China’s main goal in its current foreign policy is to enforce their economy through cooperation and seek to establish a more secure world and make it a better place – but this is is not as simple as it may seem, because every state acts in its own self-interest. Along with this broad goal, we discussed the Syria problem. China wishes to exert influence through mild cooperation, because they are not in favour of intervention in foreign countries (we may look to what has transpired in Iraq and Libya to understand why). Possibly, it could be relatively straightforward to provide sufficiently quick steps to the achievement of victory, but it is impossible to predict what impact this would have on the citizens of the state or for future generations, and it is in this regard that steps of intervention are so dangerous.

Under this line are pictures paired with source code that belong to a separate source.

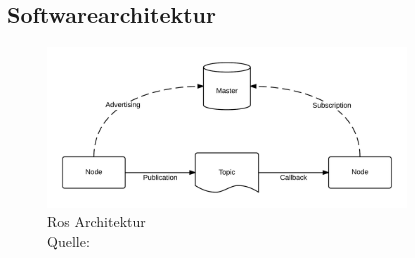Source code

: 
\subsection{Softwarearchitektur}
\begin{figure}[htb]
	\centering
	\includegraphics[width=0.85\textwidth]{images/stand_der_technik/ros-master-node-topic}
	\caption[Ros Architektur]{Ros Architektur \\Quelle: \cite{noauthor_ros-master-node-topicpng_nodate}}
	\label{fig:ros_master_node_topic}
\end{figure}
\FloatBarrier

China does not have the issue of immigration to face in the way that Europe currently does, mainly because immigrants are looking to Europe rather than China is their destination. China sees the problems of the immigration issue mainly with respect to Syria. The priority must be to solve the problem in Syria, and then the issue of immigrants may be resolved.

Myanmar is the highest partner for economic cooperation with China. Additionally, China seeks to create a greater “way” for economic welfare across all of the Asian countries. Furthermore, China is willing to replace the current dollar currency with their own CNY.

Last but not least, it was noted that Putonghua, also known as Modern Standard Mandarin, still has significant local differences in many regions of the Chinese provinces. Owing to the significant varieties of dialect spread over the provinces, a lot of people in China are not able to understand each other. Thus. There is an attempt to establish a common Putonghua to avoid these current problems in the future. This may be appropriately understood as an effort to unify their language.

The final item of the whole programme was a communal dinner in the style of Chinese cuisine. It was absolutely delicious, and we were able to choose from a range of different meals and beverages. I am really proud of having been the coordinator of this event, as well as having met with HE Ms MA Keqing. On behalf of the Diplomatic Academy, we look forward to further future cooperation in the future.